» **What needs to be done**:
Below are records to be reproduced exactly and in full.

▽

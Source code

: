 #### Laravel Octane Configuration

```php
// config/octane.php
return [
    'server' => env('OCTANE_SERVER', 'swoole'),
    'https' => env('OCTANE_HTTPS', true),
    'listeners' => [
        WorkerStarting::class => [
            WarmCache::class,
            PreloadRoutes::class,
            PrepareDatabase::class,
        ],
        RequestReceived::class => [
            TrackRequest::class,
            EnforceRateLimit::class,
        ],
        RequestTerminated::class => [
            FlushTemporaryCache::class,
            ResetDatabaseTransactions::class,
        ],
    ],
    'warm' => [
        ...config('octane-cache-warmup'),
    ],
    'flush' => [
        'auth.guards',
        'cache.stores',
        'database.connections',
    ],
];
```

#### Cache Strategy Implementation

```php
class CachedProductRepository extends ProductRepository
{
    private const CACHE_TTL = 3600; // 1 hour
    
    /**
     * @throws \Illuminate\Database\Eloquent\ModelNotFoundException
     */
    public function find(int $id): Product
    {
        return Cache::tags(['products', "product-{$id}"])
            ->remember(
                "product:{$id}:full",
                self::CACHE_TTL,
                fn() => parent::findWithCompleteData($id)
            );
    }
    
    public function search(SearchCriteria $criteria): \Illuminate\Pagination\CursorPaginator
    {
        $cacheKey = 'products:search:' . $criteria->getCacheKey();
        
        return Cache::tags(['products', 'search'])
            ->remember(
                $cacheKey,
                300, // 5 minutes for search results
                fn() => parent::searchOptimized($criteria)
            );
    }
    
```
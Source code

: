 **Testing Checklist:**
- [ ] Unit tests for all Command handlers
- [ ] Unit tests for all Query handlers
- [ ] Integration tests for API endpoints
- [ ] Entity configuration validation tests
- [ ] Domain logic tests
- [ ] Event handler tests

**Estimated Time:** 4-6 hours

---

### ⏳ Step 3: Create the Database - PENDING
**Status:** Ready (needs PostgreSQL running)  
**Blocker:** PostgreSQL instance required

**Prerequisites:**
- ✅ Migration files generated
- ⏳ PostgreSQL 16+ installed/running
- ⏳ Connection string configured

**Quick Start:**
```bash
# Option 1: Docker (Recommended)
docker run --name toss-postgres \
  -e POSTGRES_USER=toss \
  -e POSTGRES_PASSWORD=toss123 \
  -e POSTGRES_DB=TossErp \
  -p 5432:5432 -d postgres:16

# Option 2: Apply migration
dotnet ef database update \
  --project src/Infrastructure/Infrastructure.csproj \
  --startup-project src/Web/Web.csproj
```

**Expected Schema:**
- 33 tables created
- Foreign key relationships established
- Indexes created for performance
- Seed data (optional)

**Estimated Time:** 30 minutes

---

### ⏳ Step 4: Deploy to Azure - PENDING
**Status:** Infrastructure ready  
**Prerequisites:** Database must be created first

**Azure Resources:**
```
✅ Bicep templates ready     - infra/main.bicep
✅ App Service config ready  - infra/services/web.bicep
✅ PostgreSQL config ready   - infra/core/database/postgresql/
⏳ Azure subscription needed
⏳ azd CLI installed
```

△

» **Solution to this exercise**:
Source code

: #### Laravel Octane Configuration

```php
// config/octane.php
return [
    'server' => env('OCTANE_SERVER', 'swoole'),
    'https' => env('OCTANE_HTTPS', true),
    'listeners' => [
        WorkerStarting::class => [
            WarmCache::class,
            PreloadRoutes::class,
            PrepareDatabase::class,
        ],
        RequestReceived::class => [
            TrackRequest::class,
            EnforceRateLimit::class,
        ],
        RequestTerminated::class => [
            FlushTemporaryCache::class,
            ResetDatabaseTransactions::class,
        ],
    ],
    'warm' => [
        ...config('octane-cache-warmup'),
    ],
    'flush' => [
        'auth.guards',
        'cache.stores',
        'database.connections',
    ],
];
```

#### Cache Strategy Implementation

```php
class CachedProductRepository extends ProductRepository
{
    private const CACHE_TTL = 3600; // 1 hour
    
    /**
     * @throws \Illuminate\Database\Eloquent\ModelNotFoundException
     */
    public function find(int $id): Product
    {
        return Cache::tags(['products', "product-{$id}"])
            ->remember(
                "product:{$id}:full",
                self::CACHE_TTL,
                fn() => parent::findWithCompleteData($id)
            );
    }
    
    public function search(SearchCriteria $criteria): \Illuminate\Pagination\CursorPaginator
    {
        $cacheKey = 'products:search:' . $criteria->getCacheKey();
        
        return Cache::tags(['products', 'search'])
            ->remember(
                $cacheKey,
                300, // 5 minutes for search results
                fn() => parent::searchOptimized($criteria)
            );
    }
    
```
Source code

: **Testing Checklist:**
- [ ] Unit tests for all Command handlers
- [ ] Unit tests for all Query handlers
- [ ] Integration tests for API endpoints
- [ ] Entity configuration validation tests
- [ ] Domain logic tests
- [ ] Event handler tests

**Estimated Time:** 4-6 hours

---

### ⏳ Step 3: Create the Database - PENDING
**Status:** Ready (needs PostgreSQL running)  
**Blocker:** PostgreSQL instance required

**Prerequisites:**
- ✅ Migration files generated
- ⏳ PostgreSQL 16+ installed/running
- ⏳ Connection string configured

**Quick Start:**
```bash
# Option 1: Docker (Recommended)
docker run --name toss-postgres \
  -e POSTGRES_USER=toss \
  -e POSTGRES_PASSWORD=toss123 \
  -e POSTGRES_DB=TossErp \
  -p 5432:5432 -d postgres:16

# Option 2: Apply migration
dotnet ef database update \
  --project src/Infrastructure/Infrastructure.csproj \
  --startup-project src/Web/Web.csproj
```

**Expected Schema:**
- 33 tables created
- Foreign key relationships established
- Indexes created for performance
- Seed data (optional)

**Estimated Time:** 30 minutes

---

### ⏳ Step 4: Deploy to Azure - PENDING
**Status:** Infrastructure ready  
**Prerequisites:** Database must be created first

**Azure Resources:**
```
✅ Bicep templates ready     - infra/main.bicep
✅ App Service config ready  - infra/services/web.bicep
✅ PostgreSQL config ready   - infra/core/database/postgresql/
⏳ Azure subscription needed
⏳ azd CLI installed
```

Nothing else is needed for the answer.